WORK INSTRUCTIONS
Of all the lines in the entries below, give again exactly those starting at the line containing "para um vetor" and ending at the line containing "Uma vez passado", both ends included, and no others.

AVAILABLE RECORDS
---------------

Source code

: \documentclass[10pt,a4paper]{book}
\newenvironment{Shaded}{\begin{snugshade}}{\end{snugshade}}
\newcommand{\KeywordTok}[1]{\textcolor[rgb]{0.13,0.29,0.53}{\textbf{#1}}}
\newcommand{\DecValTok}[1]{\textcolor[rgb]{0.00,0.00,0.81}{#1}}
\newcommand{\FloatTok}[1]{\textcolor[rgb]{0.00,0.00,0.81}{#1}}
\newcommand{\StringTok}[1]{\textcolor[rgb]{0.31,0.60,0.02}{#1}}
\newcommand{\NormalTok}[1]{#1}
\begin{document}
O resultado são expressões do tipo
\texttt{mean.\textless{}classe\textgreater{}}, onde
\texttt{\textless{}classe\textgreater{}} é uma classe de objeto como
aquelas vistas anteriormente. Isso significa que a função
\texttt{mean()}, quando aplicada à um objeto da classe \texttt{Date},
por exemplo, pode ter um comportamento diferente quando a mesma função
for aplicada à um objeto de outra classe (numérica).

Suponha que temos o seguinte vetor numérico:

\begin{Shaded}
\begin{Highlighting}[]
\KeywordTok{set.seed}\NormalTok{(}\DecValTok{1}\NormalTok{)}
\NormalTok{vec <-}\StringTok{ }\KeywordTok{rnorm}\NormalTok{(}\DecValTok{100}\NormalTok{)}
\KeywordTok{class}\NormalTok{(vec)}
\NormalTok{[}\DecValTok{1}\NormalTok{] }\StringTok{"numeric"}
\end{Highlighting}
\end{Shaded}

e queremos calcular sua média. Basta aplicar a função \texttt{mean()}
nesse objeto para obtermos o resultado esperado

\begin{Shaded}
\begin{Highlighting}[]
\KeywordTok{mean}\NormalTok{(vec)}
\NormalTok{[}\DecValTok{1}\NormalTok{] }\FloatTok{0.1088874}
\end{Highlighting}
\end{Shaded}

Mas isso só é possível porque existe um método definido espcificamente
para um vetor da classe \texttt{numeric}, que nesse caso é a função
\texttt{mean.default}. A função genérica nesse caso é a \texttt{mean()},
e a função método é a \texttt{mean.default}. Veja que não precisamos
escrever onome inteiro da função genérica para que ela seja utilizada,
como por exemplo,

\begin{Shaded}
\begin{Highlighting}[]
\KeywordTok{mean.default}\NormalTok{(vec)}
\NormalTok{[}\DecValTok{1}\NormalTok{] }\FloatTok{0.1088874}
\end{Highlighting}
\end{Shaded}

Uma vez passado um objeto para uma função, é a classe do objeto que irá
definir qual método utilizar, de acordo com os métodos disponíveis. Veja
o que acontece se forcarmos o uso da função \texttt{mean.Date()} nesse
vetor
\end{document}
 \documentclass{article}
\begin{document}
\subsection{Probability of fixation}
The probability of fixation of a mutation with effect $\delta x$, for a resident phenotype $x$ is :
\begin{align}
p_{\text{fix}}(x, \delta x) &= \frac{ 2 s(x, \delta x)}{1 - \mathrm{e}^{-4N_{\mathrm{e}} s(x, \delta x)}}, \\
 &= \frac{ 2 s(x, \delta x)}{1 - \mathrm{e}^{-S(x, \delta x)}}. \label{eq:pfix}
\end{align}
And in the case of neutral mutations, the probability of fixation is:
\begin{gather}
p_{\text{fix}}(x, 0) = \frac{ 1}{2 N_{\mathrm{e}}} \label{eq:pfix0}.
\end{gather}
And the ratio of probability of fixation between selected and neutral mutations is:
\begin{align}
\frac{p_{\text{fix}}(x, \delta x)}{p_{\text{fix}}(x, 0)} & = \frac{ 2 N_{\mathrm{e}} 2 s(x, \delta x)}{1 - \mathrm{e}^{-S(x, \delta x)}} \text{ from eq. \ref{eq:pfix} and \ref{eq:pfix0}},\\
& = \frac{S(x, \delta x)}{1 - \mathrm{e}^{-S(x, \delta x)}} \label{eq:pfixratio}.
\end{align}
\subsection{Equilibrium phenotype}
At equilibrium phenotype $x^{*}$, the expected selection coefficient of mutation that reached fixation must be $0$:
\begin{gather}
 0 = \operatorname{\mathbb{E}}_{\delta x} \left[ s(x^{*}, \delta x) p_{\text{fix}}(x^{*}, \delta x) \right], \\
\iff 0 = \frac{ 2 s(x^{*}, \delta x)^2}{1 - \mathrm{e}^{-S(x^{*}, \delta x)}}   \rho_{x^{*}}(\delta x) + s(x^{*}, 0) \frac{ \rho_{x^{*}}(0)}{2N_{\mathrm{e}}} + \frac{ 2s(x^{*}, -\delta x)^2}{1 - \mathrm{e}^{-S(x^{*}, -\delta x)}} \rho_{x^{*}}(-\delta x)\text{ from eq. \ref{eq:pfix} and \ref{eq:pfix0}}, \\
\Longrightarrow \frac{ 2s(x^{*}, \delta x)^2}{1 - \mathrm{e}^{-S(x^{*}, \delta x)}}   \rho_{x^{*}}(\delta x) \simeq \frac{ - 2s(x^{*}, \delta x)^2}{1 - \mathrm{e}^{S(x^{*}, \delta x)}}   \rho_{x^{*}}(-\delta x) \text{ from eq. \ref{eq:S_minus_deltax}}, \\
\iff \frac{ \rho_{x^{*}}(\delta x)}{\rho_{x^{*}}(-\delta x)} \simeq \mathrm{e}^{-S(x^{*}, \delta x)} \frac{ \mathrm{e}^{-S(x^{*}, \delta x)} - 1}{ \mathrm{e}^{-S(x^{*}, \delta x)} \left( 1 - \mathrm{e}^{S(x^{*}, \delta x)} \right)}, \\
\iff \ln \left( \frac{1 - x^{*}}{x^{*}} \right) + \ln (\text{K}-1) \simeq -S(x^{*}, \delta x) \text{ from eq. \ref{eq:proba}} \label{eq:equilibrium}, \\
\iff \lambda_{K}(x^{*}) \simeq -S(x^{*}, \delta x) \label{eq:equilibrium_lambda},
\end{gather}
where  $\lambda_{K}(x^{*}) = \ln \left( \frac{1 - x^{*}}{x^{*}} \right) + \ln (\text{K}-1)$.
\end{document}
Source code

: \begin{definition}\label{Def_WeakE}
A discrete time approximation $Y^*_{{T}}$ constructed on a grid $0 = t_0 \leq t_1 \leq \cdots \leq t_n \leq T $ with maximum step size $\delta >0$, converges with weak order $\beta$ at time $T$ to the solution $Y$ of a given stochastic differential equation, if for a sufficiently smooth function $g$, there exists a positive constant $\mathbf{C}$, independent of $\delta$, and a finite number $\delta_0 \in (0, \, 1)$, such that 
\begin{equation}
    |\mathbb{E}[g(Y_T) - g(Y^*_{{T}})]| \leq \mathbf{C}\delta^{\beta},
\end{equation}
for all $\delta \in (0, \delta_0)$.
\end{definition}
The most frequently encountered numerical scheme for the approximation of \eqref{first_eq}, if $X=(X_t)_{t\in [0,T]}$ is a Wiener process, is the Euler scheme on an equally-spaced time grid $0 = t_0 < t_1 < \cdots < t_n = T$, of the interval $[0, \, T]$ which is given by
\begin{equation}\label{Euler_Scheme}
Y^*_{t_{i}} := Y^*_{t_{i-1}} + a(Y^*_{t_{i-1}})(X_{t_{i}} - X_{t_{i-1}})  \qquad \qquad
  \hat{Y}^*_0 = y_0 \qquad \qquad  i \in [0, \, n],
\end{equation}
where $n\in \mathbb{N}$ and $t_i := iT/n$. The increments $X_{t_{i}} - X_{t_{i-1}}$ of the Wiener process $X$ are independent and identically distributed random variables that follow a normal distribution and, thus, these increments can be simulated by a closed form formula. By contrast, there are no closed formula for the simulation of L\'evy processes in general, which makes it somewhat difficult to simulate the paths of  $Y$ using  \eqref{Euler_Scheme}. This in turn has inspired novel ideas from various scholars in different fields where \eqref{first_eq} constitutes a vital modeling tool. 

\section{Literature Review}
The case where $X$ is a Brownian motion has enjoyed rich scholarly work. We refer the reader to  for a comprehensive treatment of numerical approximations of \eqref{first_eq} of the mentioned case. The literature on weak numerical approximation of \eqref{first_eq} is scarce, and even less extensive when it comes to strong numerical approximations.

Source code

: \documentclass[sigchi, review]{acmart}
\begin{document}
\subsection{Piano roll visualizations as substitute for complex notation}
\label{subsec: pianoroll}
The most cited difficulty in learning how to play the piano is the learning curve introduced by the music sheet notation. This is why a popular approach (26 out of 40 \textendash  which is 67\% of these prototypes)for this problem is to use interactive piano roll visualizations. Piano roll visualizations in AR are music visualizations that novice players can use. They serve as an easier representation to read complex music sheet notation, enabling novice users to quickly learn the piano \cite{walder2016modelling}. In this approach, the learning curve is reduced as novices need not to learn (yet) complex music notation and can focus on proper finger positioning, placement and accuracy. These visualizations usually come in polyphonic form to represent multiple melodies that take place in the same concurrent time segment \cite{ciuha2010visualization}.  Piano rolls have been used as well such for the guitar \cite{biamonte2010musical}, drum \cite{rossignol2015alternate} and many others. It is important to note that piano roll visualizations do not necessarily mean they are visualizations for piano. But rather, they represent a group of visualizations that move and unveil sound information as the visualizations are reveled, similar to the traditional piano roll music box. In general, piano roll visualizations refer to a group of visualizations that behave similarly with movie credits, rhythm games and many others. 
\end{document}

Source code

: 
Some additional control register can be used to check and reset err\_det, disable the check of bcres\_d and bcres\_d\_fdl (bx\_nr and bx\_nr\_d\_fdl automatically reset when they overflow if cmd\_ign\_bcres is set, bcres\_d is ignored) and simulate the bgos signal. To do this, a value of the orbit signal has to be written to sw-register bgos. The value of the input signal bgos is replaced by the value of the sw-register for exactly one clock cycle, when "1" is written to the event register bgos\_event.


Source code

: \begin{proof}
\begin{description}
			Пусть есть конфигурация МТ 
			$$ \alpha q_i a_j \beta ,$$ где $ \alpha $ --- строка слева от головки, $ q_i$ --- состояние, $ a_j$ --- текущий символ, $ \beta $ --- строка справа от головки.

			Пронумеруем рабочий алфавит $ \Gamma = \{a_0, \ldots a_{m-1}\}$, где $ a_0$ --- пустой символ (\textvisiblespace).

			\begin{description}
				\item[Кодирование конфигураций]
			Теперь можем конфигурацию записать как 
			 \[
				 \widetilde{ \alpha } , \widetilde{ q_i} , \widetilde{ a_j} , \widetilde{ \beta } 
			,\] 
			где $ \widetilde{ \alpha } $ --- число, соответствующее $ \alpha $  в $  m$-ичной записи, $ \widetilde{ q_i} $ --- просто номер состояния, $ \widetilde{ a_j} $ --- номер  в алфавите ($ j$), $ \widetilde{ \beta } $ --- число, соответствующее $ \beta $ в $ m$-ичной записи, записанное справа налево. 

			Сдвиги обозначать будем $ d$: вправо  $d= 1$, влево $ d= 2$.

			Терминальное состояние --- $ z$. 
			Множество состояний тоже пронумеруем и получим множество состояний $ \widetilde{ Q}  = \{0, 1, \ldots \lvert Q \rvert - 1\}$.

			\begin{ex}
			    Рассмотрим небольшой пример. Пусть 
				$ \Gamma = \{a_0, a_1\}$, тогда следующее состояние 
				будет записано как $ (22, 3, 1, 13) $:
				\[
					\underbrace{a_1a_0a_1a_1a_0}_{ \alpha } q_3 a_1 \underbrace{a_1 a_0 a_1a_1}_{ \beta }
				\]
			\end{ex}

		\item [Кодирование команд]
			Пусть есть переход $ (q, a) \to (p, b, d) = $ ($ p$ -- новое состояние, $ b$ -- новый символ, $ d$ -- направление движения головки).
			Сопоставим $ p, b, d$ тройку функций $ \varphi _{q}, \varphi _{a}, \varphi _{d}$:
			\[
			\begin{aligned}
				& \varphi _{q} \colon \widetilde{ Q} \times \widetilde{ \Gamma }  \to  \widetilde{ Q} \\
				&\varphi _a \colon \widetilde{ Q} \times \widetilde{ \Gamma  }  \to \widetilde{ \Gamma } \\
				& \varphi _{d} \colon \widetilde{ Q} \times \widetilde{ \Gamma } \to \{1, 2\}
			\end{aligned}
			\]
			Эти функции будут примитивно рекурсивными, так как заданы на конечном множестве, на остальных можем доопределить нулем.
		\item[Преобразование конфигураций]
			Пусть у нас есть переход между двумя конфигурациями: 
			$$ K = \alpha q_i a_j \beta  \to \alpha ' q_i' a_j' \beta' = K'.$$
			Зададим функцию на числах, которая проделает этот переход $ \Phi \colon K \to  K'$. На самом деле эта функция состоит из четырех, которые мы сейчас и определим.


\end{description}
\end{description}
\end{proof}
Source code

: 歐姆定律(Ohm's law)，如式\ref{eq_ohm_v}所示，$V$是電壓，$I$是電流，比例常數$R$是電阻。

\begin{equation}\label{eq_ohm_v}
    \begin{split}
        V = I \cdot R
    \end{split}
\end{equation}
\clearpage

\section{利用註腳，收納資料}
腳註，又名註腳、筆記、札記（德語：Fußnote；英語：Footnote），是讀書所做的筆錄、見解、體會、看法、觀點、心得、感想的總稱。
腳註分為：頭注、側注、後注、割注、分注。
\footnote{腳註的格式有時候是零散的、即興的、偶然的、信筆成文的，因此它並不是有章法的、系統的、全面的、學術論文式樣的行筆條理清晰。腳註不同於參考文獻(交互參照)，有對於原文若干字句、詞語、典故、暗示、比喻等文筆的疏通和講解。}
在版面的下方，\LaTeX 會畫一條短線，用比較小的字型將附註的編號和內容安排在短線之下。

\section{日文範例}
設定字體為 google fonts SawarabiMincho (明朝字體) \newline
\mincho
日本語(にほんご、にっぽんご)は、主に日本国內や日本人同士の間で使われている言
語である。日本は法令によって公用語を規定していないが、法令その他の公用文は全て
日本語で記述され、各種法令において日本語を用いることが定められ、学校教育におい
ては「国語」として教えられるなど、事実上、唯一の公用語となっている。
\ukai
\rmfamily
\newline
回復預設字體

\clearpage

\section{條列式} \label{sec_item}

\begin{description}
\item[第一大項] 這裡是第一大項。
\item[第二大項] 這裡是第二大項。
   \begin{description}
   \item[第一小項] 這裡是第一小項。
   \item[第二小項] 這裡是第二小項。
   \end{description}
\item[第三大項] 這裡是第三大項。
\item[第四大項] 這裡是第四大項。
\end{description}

---------------

OUTPUT FOR THIS EXERCISE
para um vetor da classe \texttt{numeric}, que nesse caso é a função
\texttt{mean.default}. A função genérica nesse caso é a \texttt{mean()},
e a função método é a \texttt{mean.default}. Veja que não precisamos
escrever onome inteiro da função genérica para que ela seja utilizada,
como por exemplo,

\begin{Shaded}
\begin{Highlighting}[]
\KeywordTok{mean.default}\NormalTok{(vec)}
\NormalTok{[}\DecValTok{1}\NormalTok{] }\FloatTok{0.1088874}
\end{Highlighting}
\end{Shaded}

Uma vez passado um objeto para uma função, é a classe do objeto que irá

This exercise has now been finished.